In this case, the objective function is given:

$${b \times cN \times (1-T)R(a-dT)+(1-b)\times (1-c)N\times (w+t)}\over N $$ (equation 1) where $c$=the portion of the households who are wealthy ones and $0<c<1$

$a>0$ = each one have a wealth stock

$R$= each one earns a gross return.

$(1-c)N$ is the remaining measure of households and they earn each $w>0$

$0<T<1$ is tax rate.

$t$= the transfer for each labor.

If the ruler apply a tax, the wealthy ones do not save as determined by $d>0$

The government is constrained by its balanced budget which holds

$$T\times cN \times R(a-dT)=t\times (1-c)N$$

(equation 2)

I need to find optimal tax rate $T^*$.


I cannot know how to solve it. What is objective function and what is constraint function.

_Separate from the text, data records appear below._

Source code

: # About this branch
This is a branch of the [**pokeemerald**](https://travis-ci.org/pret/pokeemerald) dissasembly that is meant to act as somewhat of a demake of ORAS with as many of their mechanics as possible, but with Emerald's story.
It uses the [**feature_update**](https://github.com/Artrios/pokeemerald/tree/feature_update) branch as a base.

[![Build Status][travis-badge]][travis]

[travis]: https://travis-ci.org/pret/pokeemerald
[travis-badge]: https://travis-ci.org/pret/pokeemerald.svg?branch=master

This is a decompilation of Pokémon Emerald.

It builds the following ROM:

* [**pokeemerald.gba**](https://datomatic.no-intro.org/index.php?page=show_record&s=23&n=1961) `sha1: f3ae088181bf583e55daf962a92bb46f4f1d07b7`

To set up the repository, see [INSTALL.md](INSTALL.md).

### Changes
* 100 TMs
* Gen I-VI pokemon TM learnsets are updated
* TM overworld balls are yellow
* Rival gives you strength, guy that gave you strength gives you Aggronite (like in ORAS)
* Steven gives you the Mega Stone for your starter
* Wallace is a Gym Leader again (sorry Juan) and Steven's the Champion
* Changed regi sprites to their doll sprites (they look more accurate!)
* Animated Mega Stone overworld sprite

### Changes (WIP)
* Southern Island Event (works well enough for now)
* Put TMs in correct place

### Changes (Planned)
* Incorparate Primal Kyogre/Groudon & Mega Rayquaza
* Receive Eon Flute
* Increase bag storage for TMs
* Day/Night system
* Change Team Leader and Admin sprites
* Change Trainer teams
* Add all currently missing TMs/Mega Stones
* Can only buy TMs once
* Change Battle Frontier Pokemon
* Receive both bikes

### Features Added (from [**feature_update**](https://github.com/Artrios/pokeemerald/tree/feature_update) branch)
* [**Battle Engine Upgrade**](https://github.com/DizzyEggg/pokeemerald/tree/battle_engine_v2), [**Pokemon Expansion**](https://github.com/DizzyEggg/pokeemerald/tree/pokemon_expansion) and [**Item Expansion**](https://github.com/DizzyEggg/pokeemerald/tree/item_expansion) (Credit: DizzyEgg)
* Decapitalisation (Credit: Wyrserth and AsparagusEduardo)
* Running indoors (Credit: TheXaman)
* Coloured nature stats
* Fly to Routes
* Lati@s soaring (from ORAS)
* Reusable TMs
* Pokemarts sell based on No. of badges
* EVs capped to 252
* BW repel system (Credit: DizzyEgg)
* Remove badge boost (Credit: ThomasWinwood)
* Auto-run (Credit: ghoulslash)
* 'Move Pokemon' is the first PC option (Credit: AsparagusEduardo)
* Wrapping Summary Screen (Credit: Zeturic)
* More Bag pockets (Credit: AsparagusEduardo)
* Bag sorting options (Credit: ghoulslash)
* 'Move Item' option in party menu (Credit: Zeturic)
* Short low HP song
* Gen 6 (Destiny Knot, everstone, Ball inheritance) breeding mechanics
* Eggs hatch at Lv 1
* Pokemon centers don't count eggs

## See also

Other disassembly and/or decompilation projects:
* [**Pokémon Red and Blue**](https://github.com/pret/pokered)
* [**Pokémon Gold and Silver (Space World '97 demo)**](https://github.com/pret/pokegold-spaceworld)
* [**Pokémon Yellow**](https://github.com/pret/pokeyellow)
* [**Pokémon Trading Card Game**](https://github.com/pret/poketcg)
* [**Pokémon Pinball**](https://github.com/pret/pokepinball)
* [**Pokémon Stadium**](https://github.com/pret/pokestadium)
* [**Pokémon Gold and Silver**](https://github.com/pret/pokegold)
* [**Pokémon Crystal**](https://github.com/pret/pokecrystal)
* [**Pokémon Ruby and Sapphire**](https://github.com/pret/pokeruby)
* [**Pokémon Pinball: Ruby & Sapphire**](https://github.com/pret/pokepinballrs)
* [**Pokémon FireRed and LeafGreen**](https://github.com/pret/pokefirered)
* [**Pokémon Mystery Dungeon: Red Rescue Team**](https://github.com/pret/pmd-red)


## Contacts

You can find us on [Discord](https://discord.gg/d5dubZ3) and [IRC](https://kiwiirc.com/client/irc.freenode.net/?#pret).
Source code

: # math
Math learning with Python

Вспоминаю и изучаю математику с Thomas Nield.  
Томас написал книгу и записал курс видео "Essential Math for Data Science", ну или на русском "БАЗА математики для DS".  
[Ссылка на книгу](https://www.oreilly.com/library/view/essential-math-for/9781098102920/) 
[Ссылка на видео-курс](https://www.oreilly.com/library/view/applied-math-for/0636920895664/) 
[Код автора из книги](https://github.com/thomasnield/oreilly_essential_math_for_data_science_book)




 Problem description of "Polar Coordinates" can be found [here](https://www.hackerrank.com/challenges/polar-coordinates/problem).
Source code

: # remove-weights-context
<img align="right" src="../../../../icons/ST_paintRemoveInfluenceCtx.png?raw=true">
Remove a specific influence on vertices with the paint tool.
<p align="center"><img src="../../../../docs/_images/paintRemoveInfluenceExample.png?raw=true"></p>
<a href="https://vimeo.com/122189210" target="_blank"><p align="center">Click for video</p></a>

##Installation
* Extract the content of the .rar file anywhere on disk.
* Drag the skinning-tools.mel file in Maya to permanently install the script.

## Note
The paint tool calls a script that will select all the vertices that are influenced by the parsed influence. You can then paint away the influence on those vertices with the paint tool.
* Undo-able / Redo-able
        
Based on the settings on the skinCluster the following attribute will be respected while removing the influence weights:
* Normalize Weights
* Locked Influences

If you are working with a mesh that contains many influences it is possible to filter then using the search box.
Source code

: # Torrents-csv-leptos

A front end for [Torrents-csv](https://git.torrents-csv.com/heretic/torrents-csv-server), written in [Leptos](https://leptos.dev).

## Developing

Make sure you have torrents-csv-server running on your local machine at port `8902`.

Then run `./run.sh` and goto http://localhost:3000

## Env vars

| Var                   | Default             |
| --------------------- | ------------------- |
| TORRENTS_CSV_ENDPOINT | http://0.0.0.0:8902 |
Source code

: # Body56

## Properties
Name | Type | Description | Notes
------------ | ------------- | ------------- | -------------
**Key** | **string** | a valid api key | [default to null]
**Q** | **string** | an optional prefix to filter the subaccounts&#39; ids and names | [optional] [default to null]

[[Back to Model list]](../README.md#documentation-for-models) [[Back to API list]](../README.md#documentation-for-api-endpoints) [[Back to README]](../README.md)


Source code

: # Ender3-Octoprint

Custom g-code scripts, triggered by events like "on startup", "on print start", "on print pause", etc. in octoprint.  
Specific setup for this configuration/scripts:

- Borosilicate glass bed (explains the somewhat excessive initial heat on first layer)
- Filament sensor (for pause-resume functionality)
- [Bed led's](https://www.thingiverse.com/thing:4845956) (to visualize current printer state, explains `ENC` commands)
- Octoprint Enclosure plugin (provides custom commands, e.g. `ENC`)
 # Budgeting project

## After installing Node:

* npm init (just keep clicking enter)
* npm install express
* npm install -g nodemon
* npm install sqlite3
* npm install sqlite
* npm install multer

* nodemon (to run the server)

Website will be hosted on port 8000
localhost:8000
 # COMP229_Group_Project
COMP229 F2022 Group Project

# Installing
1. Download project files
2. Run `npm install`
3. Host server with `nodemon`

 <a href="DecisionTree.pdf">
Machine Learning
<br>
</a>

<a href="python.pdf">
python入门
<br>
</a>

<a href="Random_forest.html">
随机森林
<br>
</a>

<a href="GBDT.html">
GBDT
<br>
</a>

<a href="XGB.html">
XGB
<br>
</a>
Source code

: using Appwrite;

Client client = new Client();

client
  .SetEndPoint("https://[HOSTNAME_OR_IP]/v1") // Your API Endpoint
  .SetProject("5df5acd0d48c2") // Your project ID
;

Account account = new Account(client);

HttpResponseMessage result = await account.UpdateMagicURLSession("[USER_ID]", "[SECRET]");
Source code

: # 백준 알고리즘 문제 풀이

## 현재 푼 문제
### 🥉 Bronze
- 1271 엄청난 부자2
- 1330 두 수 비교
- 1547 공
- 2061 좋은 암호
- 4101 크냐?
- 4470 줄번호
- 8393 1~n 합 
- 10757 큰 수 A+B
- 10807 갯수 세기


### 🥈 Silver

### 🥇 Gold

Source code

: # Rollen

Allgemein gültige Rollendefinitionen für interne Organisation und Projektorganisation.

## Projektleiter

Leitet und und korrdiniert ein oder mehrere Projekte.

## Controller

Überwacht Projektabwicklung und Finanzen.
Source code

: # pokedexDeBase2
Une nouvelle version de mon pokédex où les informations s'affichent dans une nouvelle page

My guess is that I should maximize the equation 1 subject to equation 2. Since the question 2 consists of equality, I should integrate equation 2 into the equation 1. And then I take derivative with respect T.

Is this right?

Please let me know your ideas. Thanks a lot.



$$\max_{T} {b \times cN \times (1-T)R(a-dT)+(1-b)\times (1-c)N\times (w+t)}\over N $$

Subject to $$T\times cN \times R(a-dT)=t\times (1-c)N$$

First, I insert the constraint into the objective function

$${bcN(1-T)R(a-dT)+(1-b)(1-c)Nw+(1-b)(1-c)aNt}\over N$$

$${bcN(1-T)R(a-dT)+(1-b)(1-c)Nw+(1-b)TcNR(a-dT)}\over N$$

Secondly, I re-write this equation

$${bcNR[a-(d+a)T+dT^2]+(1-b)(1-c)Nw+(1-b)cNR(aT-dT^2)}\over N$$

Thirdly, I take its derivative with respect to $T$ and this derivative is equal to zero.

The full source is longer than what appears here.